**Task to carry out:** Only the lines from the start of the data below through the line that contains "The feature is" are to be copied, exactly and without pictures.

**Excerpted data:**

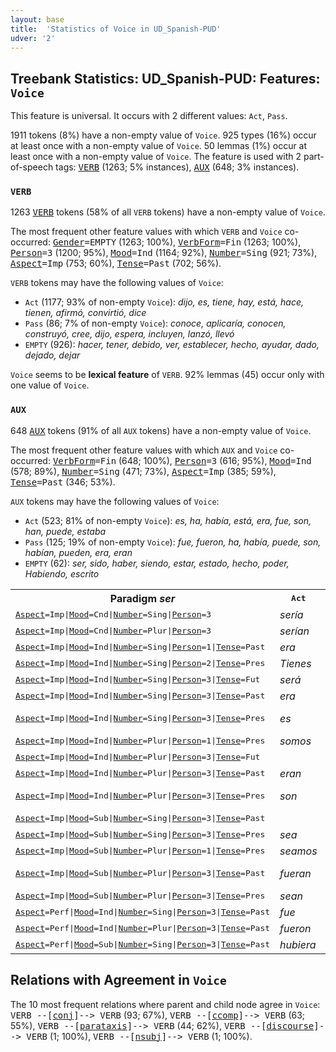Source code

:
 ```yaml
---
layout: base
title:  'Statistics of Voice in UD_Spanish-PUD'
udver: '2'
---
```


## Treebank Statistics: UD_Spanish-PUD: Features: `Voice`

This feature is universal.
It occurs with 2 different values: `Act`, `Pass`.

1911 tokens (8%) have a non-empty value of `Voice`.
925 types (16%) occur at least once with a non-empty value of `Voice`.
50 lemmas (1%) occur at least once with a non-empty value of `Voice`.
The feature is used with 2 part-of-speech tags: <tt><a href="es_pud-pos-VERB.html">VERB</a></tt> (1263; 5% instances), <tt><a href="es_pud-pos-AUX.html">AUX</a></tt> (648; 3% instances).

### `VERB`

1263 <tt><a href="es_pud-pos-VERB.html">VERB</a></tt> tokens (58% of all `VERB` tokens) have a non-empty value of `Voice`.

The most frequent other feature values with which `VERB` and `Voice` co-occurred: <tt><a href="es_pud-feat-Gender.html">Gender</a></tt><tt>=EMPTY</tt> (1263; 100%), <tt><a href="es_pud-feat-VerbForm.html">VerbForm</a></tt><tt>=Fin</tt> (1263; 100%), <tt><a href="es_pud-feat-Person.html">Person</a></tt><tt>=3</tt> (1200; 95%), <tt><a href="es_pud-feat-Mood.html">Mood</a></tt><tt>=Ind</tt> (1164; 92%), <tt><a href="es_pud-feat-Number.html">Number</a></tt><tt>=Sing</tt> (921; 73%), <tt><a href="es_pud-feat-Aspect.html">Aspect</a></tt><tt>=Imp</tt> (753; 60%), <tt><a href="es_pud-feat-Tense.html">Tense</a></tt><tt>=Past</tt> (702; 56%).

`VERB` tokens may have the following values of `Voice`:

* `Act` (1177; 93% of non-empty `Voice`): <em>dijo, es, tiene, hay, está, hace, tienen, afirmó, convirtió, dice</em>
* `Pass` (86; 7% of non-empty `Voice`): <em>conoce, aplicaría, conocen, construyó, cree, dijo, espera, incluyen, lanzó, llevó</em>
* `EMPTY` (926): <em>hacer, tener, debido, ver, establecer, hecho, ayudar, dado, dejado, dejar</em>

`Voice` seems to be **lexical feature** of `VERB`. 92% lemmas (45) occur only with one value of `Voice`.

### `AUX`

648 <tt><a href="es_pud-pos-AUX.html">AUX</a></tt> tokens (91% of all `AUX` tokens) have a non-empty value of `Voice`.

The most frequent other feature values with which `AUX` and `Voice` co-occurred: <tt><a href="es_pud-feat-VerbForm.html">VerbForm</a></tt><tt>=Fin</tt> (648; 100%), <tt><a href="es_pud-feat-Person.html">Person</a></tt><tt>=3</tt> (616; 95%), <tt><a href="es_pud-feat-Mood.html">Mood</a></tt><tt>=Ind</tt> (578; 89%), <tt><a href="es_pud-feat-Number.html">Number</a></tt><tt>=Sing</tt> (471; 73%), <tt><a href="es_pud-feat-Aspect.html">Aspect</a></tt><tt>=Imp</tt> (385; 59%), <tt><a href="es_pud-feat-Tense.html">Tense</a></tt><tt>=Past</tt> (346; 53%).

`AUX` tokens may have the following values of `Voice`:

* `Act` (523; 81% of non-empty `Voice`): <em>es, ha, había, está, era, fue, son, han, puede, estaba</em>
* `Pass` (125; 19% of non-empty `Voice`): <em>fue, fueron, ha, había, puede, son, habían, pueden, era, eran</em>
* `EMPTY` (62): <em>ser, sido, haber, siendo, estar, estado, hecho, poder, Habiendo, escrito</em>

<table>
  <tr><th>Paradigm <i>ser</i></th><th><tt>Act</tt></th><th><tt>Pass</tt></th></tr>
  <tr><td><tt><tt><a href="es_pud-feat-Aspect.html">Aspect</a></tt><tt>=Imp</tt>|<tt><a href="es_pud-feat-Mood.html">Mood</a></tt><tt>=Cnd</tt>|<tt><a href="es_pud-feat-Number.html">Number</a></tt><tt>=Sing</tt>|<tt><a href="es_pud-feat-Person.html">Person</a></tt><tt>=3</tt></tt></td><td><em>sería</em></td><td></td></tr>
  <tr><td><tt><tt><a href="es_pud-feat-Aspect.html">Aspect</a></tt><tt>=Imp</tt>|<tt><a href="es_pud-feat-Mood.html">Mood</a></tt><tt>=Cnd</tt>|<tt><a href="es_pud-feat-Number.html">Number</a></tt><tt>=Plur</tt>|<tt><a href="es_pud-feat-Person.html">Person</a></tt><tt>=3</tt></tt></td><td><em>serían</em></td><td></td></tr>
  <tr><td><tt><tt><a href="es_pud-feat-Aspect.html">Aspect</a></tt><tt>=Imp</tt>|<tt><a href="es_pud-feat-Mood.html">Mood</a></tt><tt>=Ind</tt>|<tt><a href="es_pud-feat-Number.html">Number</a></tt><tt>=Sing</tt>|<tt><a href="es_pud-feat-Person.html">Person</a></tt><tt>=1</tt>|<tt><a href="es_pud-feat-Tense.html">Tense</a></tt><tt>=Past</tt></tt></td><td><em>era</em></td><td></td></tr>
  <tr><td><tt><tt><a href="es_pud-feat-Aspect.html">Aspect</a></tt><tt>=Imp</tt>|<tt><a href="es_pud-feat-Mood.html">Mood</a></tt><tt>=Ind</tt>|<tt><a href="es_pud-feat-Number.html">Number</a></tt><tt>=Sing</tt>|<tt><a href="es_pud-feat-Person.html">Person</a></tt><tt>=2</tt>|<tt><a href="es_pud-feat-Tense.html">Tense</a></tt><tt>=Pres</tt></tt></td><td><em>Tienes</em></td><td></td></tr>
  <tr><td><tt><tt><a href="es_pud-feat-Aspect.html">Aspect</a></tt><tt>=Imp</tt>|<tt><a href="es_pud-feat-Mood.html">Mood</a></tt><tt>=Ind</tt>|<tt><a href="es_pud-feat-Number.html">Number</a></tt><tt>=Sing</tt>|<tt><a href="es_pud-feat-Person.html">Person</a></tt><tt>=3</tt>|<tt><a href="es_pud-feat-Tense.html">Tense</a></tt><tt>=Fut</tt></tt></td><td><em>será</em></td><td><em>Será</em></td></tr>
  <tr><td><tt><tt><a href="es_pud-feat-Aspect.html">Aspect</a></tt><tt>=Imp</tt>|<tt><a href="es_pud-feat-Mood.html">Mood</a></tt><tt>=Ind</tt>|<tt><a href="es_pud-feat-Number.html">Number</a></tt><tt>=Sing</tt>|<tt><a href="es_pud-feat-Person.html">Person</a></tt><tt>=3</tt>|<tt><a href="es_pud-feat-Tense.html">Tense</a></tt><tt>=Past</tt></tt></td><td><em>era</em></td><td><em>era</em></td></tr>
  <tr><td><tt><tt><a href="es_pud-feat-Aspect.html">Aspect</a></tt><tt>=Imp</tt>|<tt><a href="es_pud-feat-Mood.html">Mood</a></tt><tt>=Ind</tt>|<tt><a href="es_pud-feat-Number.html">Number</a></tt><tt>=Sing</tt>|<tt><a href="es_pud-feat-Person.html">Person</a></tt><tt>=3</tt>|<tt><a href="es_pud-feat-Tense.html">Tense</a></tt><tt>=Pres</tt></tt></td><td><em>es</em></td><td><em>es, considera</em></td></tr>
  <tr><td><tt><tt><a href="es_pud-feat-Aspect.html">Aspect</a></tt><tt>=Imp</tt>|<tt><a href="es_pud-feat-Mood.html">Mood</a></tt><tt>=Ind</tt>|<tt><a href="es_pud-feat-Number.html">Number</a></tt><tt>=Plur</tt>|<tt><a href="es_pud-feat-Person.html">Person</a></tt><tt>=1</tt>|<tt><a href="es_pud-feat-Tense.html">Tense</a></tt><tt>=Pres</tt></tt></td><td><em>somos</em></td><td></td></tr>
  <tr><td><tt><tt><a href="es_pud-feat-Aspect.html">Aspect</a></tt><tt>=Imp</tt>|<tt><a href="es_pud-feat-Mood.html">Mood</a></tt><tt>=Ind</tt>|<tt><a href="es_pud-feat-Number.html">Number</a></tt><tt>=Plur</tt>|<tt><a href="es_pud-feat-Person.html">Person</a></tt><tt>=3</tt>|<tt><a href="es_pud-feat-Tense.html">Tense</a></tt><tt>=Fut</tt></tt></td><td></td><td><em>serán</em></td></tr>
  <tr><td><tt><tt><a href="es_pud-feat-Aspect.html">Aspect</a></tt><tt>=Imp</tt>|<tt><a href="es_pud-feat-Mood.html">Mood</a></tt><tt>=Ind</tt>|<tt><a href="es_pud-feat-Number.html">Number</a></tt><tt>=Plur</tt>|<tt><a href="es_pud-feat-Person.html">Person</a></tt><tt>=3</tt>|<tt><a href="es_pud-feat-Tense.html">Tense</a></tt><tt>=Past</tt></tt></td><td><em>eran</em></td><td><em>eran</em></td></tr>
  <tr><td><tt><tt><a href="es_pud-feat-Aspect.html">Aspect</a></tt><tt>=Imp</tt>|<tt><a href="es_pud-feat-Mood.html">Mood</a></tt><tt>=Ind</tt>|<tt><a href="es_pud-feat-Number.html">Number</a></tt><tt>=Plur</tt>|<tt><a href="es_pud-feat-Person.html">Person</a></tt><tt>=3</tt>|<tt><a href="es_pud-feat-Tense.html">Tense</a></tt><tt>=Pres</tt></tt></td><td><em>son</em></td><td><em>son, consideran</em></td></tr>
  <tr><td><tt><tt><a href="es_pud-feat-Aspect.html">Aspect</a></tt><tt>=Imp</tt>|<tt><a href="es_pud-feat-Mood.html">Mood</a></tt><tt>=Sub</tt>|<tt><a href="es_pud-feat-Number.html">Number</a></tt><tt>=Sing</tt>|<tt><a href="es_pud-feat-Person.html">Person</a></tt><tt>=3</tt>|<tt><a href="es_pud-feat-Tense.html">Tense</a></tt><tt>=Past</tt></tt></td><td></td><td><em>fuera</em></td></tr>
  <tr><td><tt><tt><a href="es_pud-feat-Aspect.html">Aspect</a></tt><tt>=Imp</tt>|<tt><a href="es_pud-feat-Mood.html">Mood</a></tt><tt>=Sub</tt>|<tt><a href="es_pud-feat-Number.html">Number</a></tt><tt>=Sing</tt>|<tt><a href="es_pud-feat-Person.html">Person</a></tt><tt>=3</tt>|<tt><a href="es_pud-feat-Tense.html">Tense</a></tt><tt>=Pres</tt></tt></td><td><em>sea</em></td><td></td></tr>
  <tr><td><tt><tt><a href="es_pud-feat-Aspect.html">Aspect</a></tt><tt>=Imp</tt>|<tt><a href="es_pud-feat-Mood.html">Mood</a></tt><tt>=Sub</tt>|<tt><a href="es_pud-feat-Number.html">Number</a></tt><tt>=Plur</tt>|<tt><a href="es_pud-feat-Person.html">Person</a></tt><tt>=1</tt>|<tt><a href="es_pud-feat-Tense.html">Tense</a></tt><tt>=Pres</tt></tt></td><td><em>seamos</em></td><td></td></tr>
  <tr><td><tt><tt><a href="es_pud-feat-Aspect.html">Aspect</a></tt><tt>=Imp</tt>|<tt><a href="es_pud-feat-Mood.html">Mood</a></tt><tt>=Sub</tt>|<tt><a href="es_pud-feat-Number.html">Number</a></tt><tt>=Plur</tt>|<tt><a href="es_pud-feat-Person.html">Person</a></tt><tt>=3</tt>|<tt><a href="es_pud-feat-Tense.html">Tense</a></tt><tt>=Past</tt></tt></td><td><em>fueran</em></td><td><em>fueran, pudieran</em></td></tr>
  <tr><td><tt><tt><a href="es_pud-feat-Aspect.html">Aspect</a></tt><tt>=Imp</tt>|<tt><a href="es_pud-feat-Mood.html">Mood</a></tt><tt>=Sub</tt>|<tt><a href="es_pud-feat-Number.html">Number</a></tt><tt>=Plur</tt>|<tt><a href="es_pud-feat-Person.html">Person</a></tt><tt>=3</tt>|<tt><a href="es_pud-feat-Tense.html">Tense</a></tt><tt>=Pres</tt></tt></td><td><em>sean</em></td><td></td></tr>
  <tr><td><tt><tt><a href="es_pud-feat-Aspect.html">Aspect</a></tt><tt>=Perf</tt>|<tt><a href="es_pud-feat-Mood.html">Mood</a></tt><tt>=Ind</tt>|<tt><a href="es_pud-feat-Number.html">Number</a></tt><tt>=Sing</tt>|<tt><a href="es_pud-feat-Person.html">Person</a></tt><tt>=3</tt>|<tt><a href="es_pud-feat-Tense.html">Tense</a></tt><tt>=Past</tt></tt></td><td><em>fue</em></td><td><em>fue</em></td></tr>
  <tr><td><tt><tt><a href="es_pud-feat-Aspect.html">Aspect</a></tt><tt>=Perf</tt>|<tt><a href="es_pud-feat-Mood.html">Mood</a></tt><tt>=Ind</tt>|<tt><a href="es_pud-feat-Number.html">Number</a></tt><tt>=Plur</tt>|<tt><a href="es_pud-feat-Person.html">Person</a></tt><tt>=3</tt>|<tt><a href="es_pud-feat-Tense.html">Tense</a></tt><tt>=Past</tt></tt></td><td><em>fueron</em></td><td><em>fueron</em></td></tr>
  <tr><td><tt><tt><a href="es_pud-feat-Aspect.html">Aspect</a></tt><tt>=Perf</tt>|<tt><a href="es_pud-feat-Mood.html">Mood</a></tt><tt>=Sub</tt>|<tt><a href="es_pud-feat-Number.html">Number</a></tt><tt>=Sing</tt>|<tt><a href="es_pud-feat-Person.html">Person</a></tt><tt>=3</tt>|<tt><a href="es_pud-feat-Tense.html">Tense</a></tt><tt>=Past</tt></tt></td><td><em>hubiera</em></td><td><em>hubiera</em></td></tr>
</table>

## Relations with Agreement in `Voice`

The 10 most frequent relations where parent and child node agree in `Voice`:
<tt>VERB --[<tt><a href="es_pud-dep-conj.html">conj</a></tt>]--> VERB</tt> (93; 67%),
<tt>VERB --[<tt><a href="es_pud-dep-ccomp.html">ccomp</a></tt>]--> VERB</tt> (63; 55%),
<tt>VERB --[<tt><a href="es_pud-dep-parataxis.html">parataxis</a></tt>]--> VERB</tt> (44; 62%),
<tt>VERB --[<tt><a href="es_pud-dep-discourse.html">discourse</a></tt>]--> VERB</tt> (1; 100%),
<tt>VERB --[<tt><a href="es_pud-dep-nsubj.html">nsubj</a></tt>]--> VERB</tt> (1; 100%).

**Answer space:**
Source code

:
 ```yaml
---
layout: base
title:  'Statistics of Voice in UD_Spanish-PUD'
udver: '2'
---
```


## Treebank Statistics: UD_Spanish-PUD: Features: `Voice`

This feature is universal.
It occurs with 2 different values: `Act`, `Pass`.

1911 tokens (8%) have a non-empty value of `Voice`.
925 types (16%) occur at least once with a non-empty value of `Voice`.
50 lemmas (1%) occur at least once with a non-empty value of `Voice`.
The feature is used with 2 part-of-speech tags: <tt><a href="es_pud-pos-VERB.html">VERB</a></tt> (1263; 5% instances), <tt><a href="es_pud-pos-AUX.html">AUX</a></tt> (648; 3% instances).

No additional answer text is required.